# Best choice of wood for garage cabinet?



## jeep_man (Feb 24, 2009)

Now that I have a new tablesaw, I have been thinking about building a large cabinet in my garage to hold some random tools. I am curious about building cabinets out of MDF or particle board. I do not want to spend top dollar since they are just for a garage. I planned on painting them, and building a simple raised panel door out of some extra pine 1x's and 1/4 birch plywood. I plan on using my pocket hole jig to build the face and was hoping to use a cheaper grade material for the sides/top/bottom. 

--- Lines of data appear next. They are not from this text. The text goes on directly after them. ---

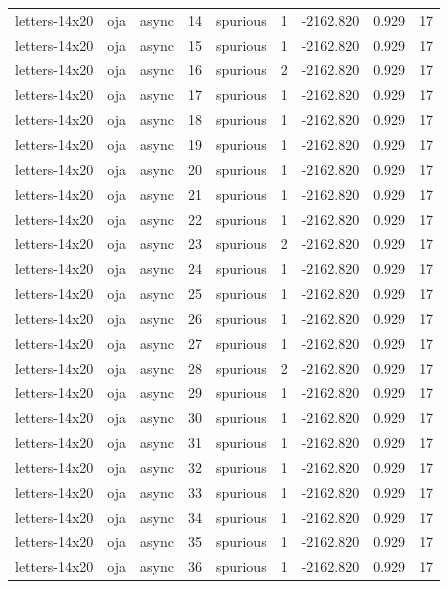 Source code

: \begin{tabular}{lllrlrrrr}
letters-14x20 & oja & async & 14 & spurious & 1 & -2162.820 & 0.929 & 17 \\
letters-14x20 & oja & async & 15 & spurious & 1 & -2162.820 & 0.929 & 17 \\
letters-14x20 & oja & async & 16 & spurious & 2 & -2162.820 & 0.929 & 17 \\
letters-14x20 & oja & async & 17 & spurious & 1 & -2162.820 & 0.929 & 17 \\
letters-14x20 & oja & async & 18 & spurious & 1 & -2162.820 & 0.929 & 17 \\
letters-14x20 & oja & async & 19 & spurious & 1 & -2162.820 & 0.929 & 17 \\
letters-14x20 & oja & async & 20 & spurious & 1 & -2162.820 & 0.929 & 17 \\
letters-14x20 & oja & async & 21 & spurious & 1 & -2162.820 & 0.929 & 17 \\
letters-14x20 & oja & async & 22 & spurious & 1 & -2162.820 & 0.929 & 17 \\
letters-14x20 & oja & async & 23 & spurious & 2 & -2162.820 & 0.929 & 17 \\
letters-14x20 & oja & async & 24 & spurious & 1 & -2162.820 & 0.929 & 17 \\
letters-14x20 & oja & async & 25 & spurious & 1 & -2162.820 & 0.929 & 17 \\
letters-14x20 & oja & async & 26 & spurious & 1 & -2162.820 & 0.929 & 17 \\
letters-14x20 & oja & async & 27 & spurious & 1 & -2162.820 & 0.929 & 17 \\
letters-14x20 & oja & async & 28 & spurious & 2 & -2162.820 & 0.929 & 17 \\
letters-14x20 & oja & async & 29 & spurious & 1 & -2162.820 & 0.929 & 17 \\
letters-14x20 & oja & async & 30 & spurious & 1 & -2162.820 & 0.929 & 17 \\
letters-14x20 & oja & async & 31 & spurious & 1 & -2162.820 & 0.929 & 17 \\
letters-14x20 & oja & async & 32 & spurious & 1 & -2162.820 & 0.929 & 17 \\
letters-14x20 & oja & async & 33 & spurious & 1 & -2162.820 & 0.929 & 17 \\
letters-14x20 & oja & async & 34 & spurious & 1 & -2162.820 & 0.929 & 17 \\
letters-14x20 & oja & async & 35 & spurious & 1 & -2162.820 & 0.929 & 17 \\
letters-14x20 & oja & async & 36 & spurious & 1 & -2162.820 & 0.929 & 17 \\

\end{tabular}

Is there any way to dress up particle board? Does it paint well? The only experience that I have is my cheap college compter desk with the fake looking oak. How do they make it look like that? I imagine it is somewhat like formica, just not as hard. Is it some form of wallpaper? Or should I just paint it if that is the route I decide to go.


----------



## CanuckGal (Nov 26, 2008)

First let me say I have no cabinet making experience, just a lot of reading under my belt. MDF is fine for garage cabinets and painting them will help protect the wood from moisture and spills. It takes paint very well. The major con is it is heavy, and the dust is nasty stuff so wear a mask. 
You could use plywood, it's lighter and if you use G1S grade you will have decent looking wood cabinets even without paint. 
The "fake" stuff I think you are talking about is a paper veneer made to look like oak. Something like "mac-tac". You can buy actual wood veneer in many different types of wood, some even come with a heat activated adhesive on it. It can be stained and finished like wood and dresses up low grade plywood very nicely. It can be a bit pricey.
I am sure the guys here will be happy to make some more experienced recommendations.


----------



## Ralph Barker (Dec 15, 2008)

I agree that plywood would be a better choice, preferably exterior grade. Eventually, you'll have water on the floor, or a spill inside the cabinet. Either can reak havoc on MDF or particle board.


----------



## xplorx4 (Dec 1, 2008)

Go the plywood using AB or at worst BC. If the area is damp, you could go marine grade. 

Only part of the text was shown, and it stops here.